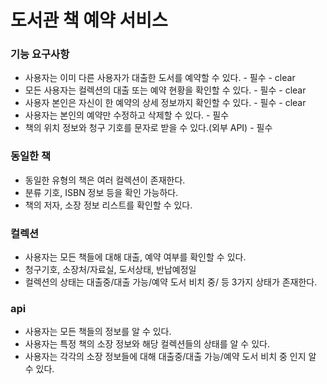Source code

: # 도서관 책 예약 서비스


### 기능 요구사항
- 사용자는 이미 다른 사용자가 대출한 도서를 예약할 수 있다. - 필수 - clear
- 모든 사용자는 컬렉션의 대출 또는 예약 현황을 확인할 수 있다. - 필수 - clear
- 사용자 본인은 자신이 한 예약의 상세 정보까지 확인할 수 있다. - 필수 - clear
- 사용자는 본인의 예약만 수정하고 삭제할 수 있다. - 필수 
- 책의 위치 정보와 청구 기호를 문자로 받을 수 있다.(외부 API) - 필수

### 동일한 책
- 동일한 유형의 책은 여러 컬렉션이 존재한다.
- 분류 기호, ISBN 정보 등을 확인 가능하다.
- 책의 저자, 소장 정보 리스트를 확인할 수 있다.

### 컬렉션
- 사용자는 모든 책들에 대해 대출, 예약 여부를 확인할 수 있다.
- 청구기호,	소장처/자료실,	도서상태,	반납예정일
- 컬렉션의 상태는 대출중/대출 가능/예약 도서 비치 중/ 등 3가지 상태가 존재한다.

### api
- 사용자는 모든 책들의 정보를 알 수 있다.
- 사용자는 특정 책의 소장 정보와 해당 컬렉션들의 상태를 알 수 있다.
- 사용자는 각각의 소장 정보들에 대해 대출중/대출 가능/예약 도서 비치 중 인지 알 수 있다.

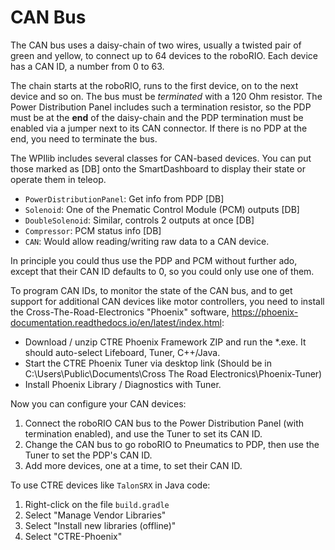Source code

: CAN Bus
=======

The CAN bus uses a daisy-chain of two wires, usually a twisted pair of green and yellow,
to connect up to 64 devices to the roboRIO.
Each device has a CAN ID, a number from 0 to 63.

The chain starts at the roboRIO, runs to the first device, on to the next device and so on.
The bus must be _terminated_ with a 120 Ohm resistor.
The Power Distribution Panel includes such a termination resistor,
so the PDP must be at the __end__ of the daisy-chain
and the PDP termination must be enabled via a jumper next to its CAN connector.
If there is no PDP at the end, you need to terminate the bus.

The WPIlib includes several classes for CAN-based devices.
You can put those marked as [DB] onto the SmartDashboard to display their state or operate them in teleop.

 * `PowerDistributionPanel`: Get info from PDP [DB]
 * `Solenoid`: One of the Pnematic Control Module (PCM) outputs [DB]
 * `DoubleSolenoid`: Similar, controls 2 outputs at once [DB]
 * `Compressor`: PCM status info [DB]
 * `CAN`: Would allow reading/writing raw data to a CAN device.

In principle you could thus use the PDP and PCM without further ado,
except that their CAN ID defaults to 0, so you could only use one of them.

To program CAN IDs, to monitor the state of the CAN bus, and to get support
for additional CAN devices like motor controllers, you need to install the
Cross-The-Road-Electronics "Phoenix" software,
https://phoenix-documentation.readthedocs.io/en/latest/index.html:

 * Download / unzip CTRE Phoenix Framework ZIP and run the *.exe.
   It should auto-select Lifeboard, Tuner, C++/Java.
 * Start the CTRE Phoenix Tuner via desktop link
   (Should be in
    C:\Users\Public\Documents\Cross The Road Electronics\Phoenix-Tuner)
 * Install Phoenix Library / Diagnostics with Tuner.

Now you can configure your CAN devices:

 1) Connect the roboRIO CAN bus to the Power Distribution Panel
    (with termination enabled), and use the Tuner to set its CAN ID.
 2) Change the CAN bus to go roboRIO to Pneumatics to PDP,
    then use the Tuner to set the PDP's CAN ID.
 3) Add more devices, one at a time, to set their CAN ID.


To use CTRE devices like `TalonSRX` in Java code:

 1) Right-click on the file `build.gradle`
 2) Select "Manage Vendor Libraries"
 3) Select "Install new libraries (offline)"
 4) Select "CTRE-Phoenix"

• What you should do
Retype the entries above exactly, but only from the line containing "(Should be in" through the line containing "then use the", both included.

• Solution to this problem
   (Should be in
    C:\Users\Public\Documents\Cross The Road Electronics\Phoenix-Tuner)
 * Install Phoenix Library / Diagnostics with Tuner.

Now you can configure your CAN devices:

 1) Connect the roboRIO CAN bus to the Power Distribution Panel
    (with termination enabled), and use the Tuner to set its CAN ID.
 2) Change the CAN bus to go roboRIO to Pneumatics to PDP,
    then use the Tuner to set the PDP's CAN ID.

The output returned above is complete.